TASK TO COMPLETE
Exactly as they appear below, repeat the lines from the one with "In this step we" through the one with "- [ ] Double-clickjacking attacks[^1]". Drop every picture.

THE DATA
= Beginning of Section =
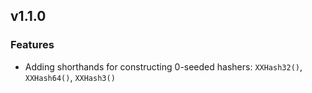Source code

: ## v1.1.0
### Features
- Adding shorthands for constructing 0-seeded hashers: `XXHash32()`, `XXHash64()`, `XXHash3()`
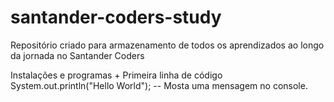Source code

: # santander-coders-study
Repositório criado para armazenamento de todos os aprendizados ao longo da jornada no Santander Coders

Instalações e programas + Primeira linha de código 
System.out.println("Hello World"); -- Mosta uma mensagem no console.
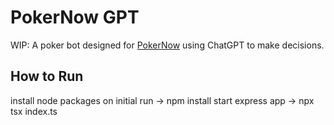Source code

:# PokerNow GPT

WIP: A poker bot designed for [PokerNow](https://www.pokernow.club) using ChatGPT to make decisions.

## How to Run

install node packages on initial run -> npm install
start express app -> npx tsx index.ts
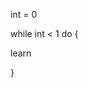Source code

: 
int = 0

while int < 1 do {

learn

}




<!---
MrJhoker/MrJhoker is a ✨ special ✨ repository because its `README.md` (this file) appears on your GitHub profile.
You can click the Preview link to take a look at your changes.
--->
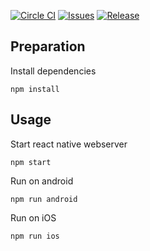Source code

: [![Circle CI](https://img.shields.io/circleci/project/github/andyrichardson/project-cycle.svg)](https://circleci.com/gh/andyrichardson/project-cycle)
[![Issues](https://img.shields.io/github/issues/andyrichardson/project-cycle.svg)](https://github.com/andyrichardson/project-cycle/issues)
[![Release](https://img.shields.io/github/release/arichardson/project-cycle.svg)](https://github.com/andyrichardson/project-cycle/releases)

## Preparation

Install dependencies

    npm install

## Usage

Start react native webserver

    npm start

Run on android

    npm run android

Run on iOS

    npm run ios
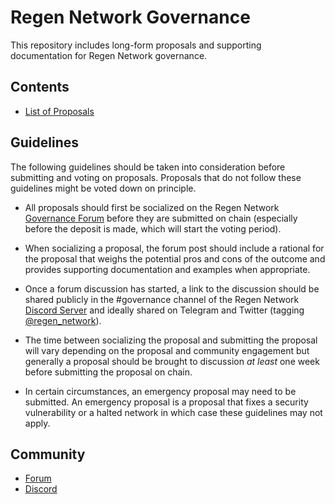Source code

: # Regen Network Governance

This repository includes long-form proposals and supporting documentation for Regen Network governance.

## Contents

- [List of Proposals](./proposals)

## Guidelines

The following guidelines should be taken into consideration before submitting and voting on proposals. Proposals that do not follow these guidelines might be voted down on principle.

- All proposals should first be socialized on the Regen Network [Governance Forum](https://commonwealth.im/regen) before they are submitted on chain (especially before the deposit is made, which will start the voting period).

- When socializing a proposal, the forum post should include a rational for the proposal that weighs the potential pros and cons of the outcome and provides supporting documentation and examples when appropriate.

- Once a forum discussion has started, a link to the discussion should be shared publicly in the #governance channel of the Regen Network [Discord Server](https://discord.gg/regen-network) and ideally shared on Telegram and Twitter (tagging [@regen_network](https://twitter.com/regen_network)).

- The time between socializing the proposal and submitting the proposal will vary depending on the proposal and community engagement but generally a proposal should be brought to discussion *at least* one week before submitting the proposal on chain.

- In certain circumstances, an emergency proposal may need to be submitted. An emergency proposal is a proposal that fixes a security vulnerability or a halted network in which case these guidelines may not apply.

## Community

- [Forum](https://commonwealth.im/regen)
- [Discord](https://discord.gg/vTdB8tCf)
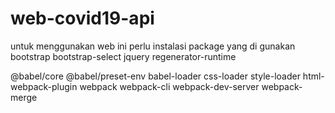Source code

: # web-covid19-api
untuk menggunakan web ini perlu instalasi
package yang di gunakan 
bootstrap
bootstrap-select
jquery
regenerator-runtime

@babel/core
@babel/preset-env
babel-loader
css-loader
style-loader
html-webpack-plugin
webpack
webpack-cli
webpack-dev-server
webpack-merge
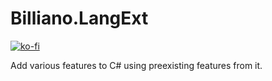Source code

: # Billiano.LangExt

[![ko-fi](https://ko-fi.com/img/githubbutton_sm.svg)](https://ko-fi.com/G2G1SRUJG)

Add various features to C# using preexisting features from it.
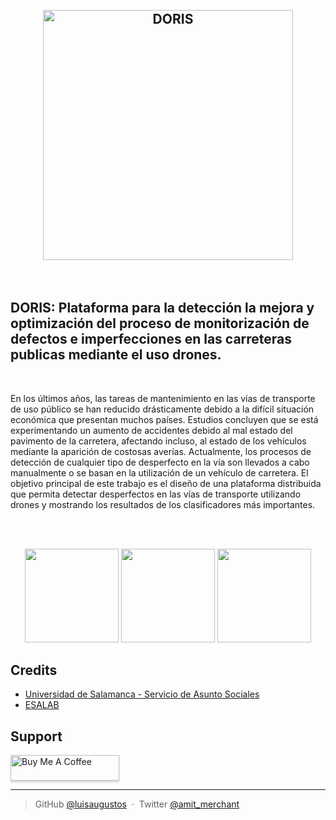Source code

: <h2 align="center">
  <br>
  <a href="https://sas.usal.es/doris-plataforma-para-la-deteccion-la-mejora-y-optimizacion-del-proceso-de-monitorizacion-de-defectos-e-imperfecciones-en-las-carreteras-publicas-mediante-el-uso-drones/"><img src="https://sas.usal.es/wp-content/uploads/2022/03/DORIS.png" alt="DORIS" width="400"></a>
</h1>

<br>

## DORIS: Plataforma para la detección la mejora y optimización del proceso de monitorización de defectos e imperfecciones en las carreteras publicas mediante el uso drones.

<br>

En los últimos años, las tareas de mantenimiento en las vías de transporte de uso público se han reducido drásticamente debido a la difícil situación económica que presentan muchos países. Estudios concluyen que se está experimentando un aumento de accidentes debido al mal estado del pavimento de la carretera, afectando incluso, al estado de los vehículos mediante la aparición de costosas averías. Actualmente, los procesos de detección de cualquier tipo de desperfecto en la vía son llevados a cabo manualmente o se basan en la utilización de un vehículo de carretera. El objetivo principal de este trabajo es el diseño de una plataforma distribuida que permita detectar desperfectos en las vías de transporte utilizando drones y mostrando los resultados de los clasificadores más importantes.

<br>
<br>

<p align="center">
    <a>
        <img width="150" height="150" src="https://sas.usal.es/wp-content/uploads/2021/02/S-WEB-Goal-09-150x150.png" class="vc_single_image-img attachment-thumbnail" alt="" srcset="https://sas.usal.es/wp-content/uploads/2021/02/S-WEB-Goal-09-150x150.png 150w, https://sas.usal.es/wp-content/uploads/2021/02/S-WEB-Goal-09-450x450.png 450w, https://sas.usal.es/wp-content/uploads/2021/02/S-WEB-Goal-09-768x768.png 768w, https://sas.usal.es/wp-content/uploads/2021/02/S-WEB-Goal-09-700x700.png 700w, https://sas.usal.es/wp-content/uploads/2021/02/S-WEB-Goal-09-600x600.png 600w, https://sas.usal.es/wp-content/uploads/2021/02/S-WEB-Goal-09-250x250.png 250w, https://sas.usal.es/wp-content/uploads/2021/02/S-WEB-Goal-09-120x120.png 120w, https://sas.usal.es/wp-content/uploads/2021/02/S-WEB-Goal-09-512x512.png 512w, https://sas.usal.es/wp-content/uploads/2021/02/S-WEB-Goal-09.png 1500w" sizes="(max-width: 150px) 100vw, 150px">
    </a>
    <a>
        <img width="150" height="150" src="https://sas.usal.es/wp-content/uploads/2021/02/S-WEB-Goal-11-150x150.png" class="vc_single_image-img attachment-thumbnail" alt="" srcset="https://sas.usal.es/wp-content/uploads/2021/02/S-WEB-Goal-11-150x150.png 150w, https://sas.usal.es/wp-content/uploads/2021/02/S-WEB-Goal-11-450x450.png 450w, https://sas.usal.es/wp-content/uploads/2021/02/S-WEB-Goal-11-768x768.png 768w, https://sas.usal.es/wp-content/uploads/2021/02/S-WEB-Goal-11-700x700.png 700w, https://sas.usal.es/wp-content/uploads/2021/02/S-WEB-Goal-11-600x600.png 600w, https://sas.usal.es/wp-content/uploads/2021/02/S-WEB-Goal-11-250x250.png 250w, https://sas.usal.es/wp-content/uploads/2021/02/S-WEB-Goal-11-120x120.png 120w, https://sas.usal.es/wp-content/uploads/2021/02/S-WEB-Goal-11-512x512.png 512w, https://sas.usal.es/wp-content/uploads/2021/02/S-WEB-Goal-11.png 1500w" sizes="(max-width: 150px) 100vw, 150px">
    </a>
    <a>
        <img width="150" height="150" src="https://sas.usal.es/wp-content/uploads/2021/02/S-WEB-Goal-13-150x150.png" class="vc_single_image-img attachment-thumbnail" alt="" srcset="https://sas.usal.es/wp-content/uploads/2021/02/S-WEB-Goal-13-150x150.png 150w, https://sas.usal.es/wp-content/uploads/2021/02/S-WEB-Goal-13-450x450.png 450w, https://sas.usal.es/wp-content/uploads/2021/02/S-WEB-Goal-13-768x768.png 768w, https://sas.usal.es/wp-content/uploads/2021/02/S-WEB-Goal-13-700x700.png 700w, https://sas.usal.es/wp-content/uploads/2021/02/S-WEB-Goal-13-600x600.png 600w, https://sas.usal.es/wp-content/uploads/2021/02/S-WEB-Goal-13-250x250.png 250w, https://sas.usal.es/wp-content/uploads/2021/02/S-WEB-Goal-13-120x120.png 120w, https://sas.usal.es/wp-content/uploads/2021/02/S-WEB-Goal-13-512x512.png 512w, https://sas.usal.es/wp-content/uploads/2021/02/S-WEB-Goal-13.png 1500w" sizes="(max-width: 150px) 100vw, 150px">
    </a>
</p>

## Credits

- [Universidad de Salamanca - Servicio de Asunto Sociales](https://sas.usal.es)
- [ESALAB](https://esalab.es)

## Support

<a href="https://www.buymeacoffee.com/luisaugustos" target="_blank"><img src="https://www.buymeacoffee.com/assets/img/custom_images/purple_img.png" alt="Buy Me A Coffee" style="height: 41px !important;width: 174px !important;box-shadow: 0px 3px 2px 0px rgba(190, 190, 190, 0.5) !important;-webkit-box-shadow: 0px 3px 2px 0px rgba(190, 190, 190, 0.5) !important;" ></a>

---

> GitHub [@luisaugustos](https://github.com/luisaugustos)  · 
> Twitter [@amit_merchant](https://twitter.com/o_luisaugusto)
= End of Section =
= Beginning of Section =
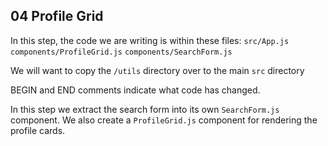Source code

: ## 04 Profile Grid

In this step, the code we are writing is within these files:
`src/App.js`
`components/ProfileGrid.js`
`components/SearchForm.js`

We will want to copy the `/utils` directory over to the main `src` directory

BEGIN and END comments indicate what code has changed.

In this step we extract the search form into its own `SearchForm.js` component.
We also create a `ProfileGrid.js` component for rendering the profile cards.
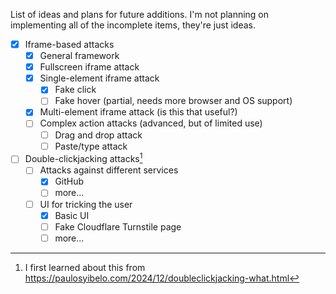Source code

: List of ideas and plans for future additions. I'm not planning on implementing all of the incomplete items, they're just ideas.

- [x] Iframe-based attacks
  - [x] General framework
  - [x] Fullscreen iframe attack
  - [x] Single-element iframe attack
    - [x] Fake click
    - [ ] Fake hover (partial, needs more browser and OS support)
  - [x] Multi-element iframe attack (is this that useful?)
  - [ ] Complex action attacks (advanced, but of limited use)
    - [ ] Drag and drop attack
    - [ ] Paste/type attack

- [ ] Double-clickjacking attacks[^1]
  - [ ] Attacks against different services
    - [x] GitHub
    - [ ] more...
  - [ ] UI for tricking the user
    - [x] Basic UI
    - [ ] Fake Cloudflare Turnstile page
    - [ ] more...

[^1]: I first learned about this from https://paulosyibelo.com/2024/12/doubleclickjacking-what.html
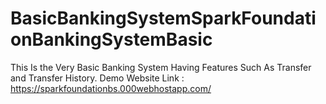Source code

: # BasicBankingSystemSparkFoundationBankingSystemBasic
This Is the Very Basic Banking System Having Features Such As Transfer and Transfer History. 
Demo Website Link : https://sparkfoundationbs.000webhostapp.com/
= End of Section =
= Beginning of Section =
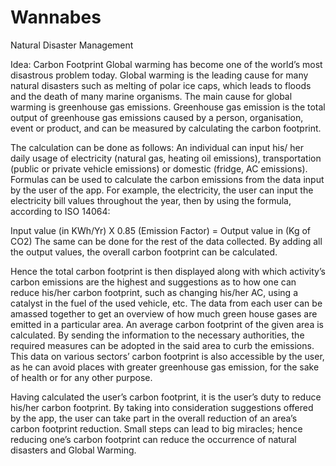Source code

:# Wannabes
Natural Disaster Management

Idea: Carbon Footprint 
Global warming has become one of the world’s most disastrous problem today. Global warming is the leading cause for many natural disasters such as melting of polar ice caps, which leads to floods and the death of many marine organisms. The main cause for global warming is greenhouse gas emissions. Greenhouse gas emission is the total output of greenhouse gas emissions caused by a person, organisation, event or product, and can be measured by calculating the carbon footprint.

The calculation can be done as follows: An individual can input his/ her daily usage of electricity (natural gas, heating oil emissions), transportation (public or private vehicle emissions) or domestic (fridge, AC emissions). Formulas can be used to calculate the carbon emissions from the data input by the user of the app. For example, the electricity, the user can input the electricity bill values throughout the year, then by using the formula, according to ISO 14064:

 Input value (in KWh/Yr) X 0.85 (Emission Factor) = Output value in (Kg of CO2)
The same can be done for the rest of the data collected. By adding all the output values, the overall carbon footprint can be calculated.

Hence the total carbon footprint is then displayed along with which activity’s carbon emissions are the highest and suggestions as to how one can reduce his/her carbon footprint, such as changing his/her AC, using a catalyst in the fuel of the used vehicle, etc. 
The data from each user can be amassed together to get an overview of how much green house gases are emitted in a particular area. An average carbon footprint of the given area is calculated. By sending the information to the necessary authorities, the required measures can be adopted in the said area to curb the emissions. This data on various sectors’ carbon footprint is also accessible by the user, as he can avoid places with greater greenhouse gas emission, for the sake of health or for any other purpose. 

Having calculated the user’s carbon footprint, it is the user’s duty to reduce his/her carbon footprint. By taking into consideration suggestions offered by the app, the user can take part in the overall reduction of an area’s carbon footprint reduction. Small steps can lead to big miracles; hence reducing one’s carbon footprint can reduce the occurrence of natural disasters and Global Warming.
= End of Section =
FINISHED EXERCISE
In this step we extract the search form into its own `SearchForm.js` component.
We also create a `ProfileGrid.js` component for rendering the profile cards.
Source code

: List of ideas and plans for future additions. I'm not planning on implementing all of the incomplete items, they're just ideas.

- [x] Iframe-based attacks
  - [x] General framework
  - [x] Fullscreen iframe attack
  - [x] Single-element iframe attack
    - [x] Fake click
    - [ ] Fake hover (partial, needs more browser and OS support)
  - [x] Multi-element iframe attack (is this that useful?)
  - [ ] Complex action attacks (advanced, but of limited use)
    - [ ] Drag and drop attack
    - [ ] Paste/type attack

- [ ] Double-clickjacking attacks[^1]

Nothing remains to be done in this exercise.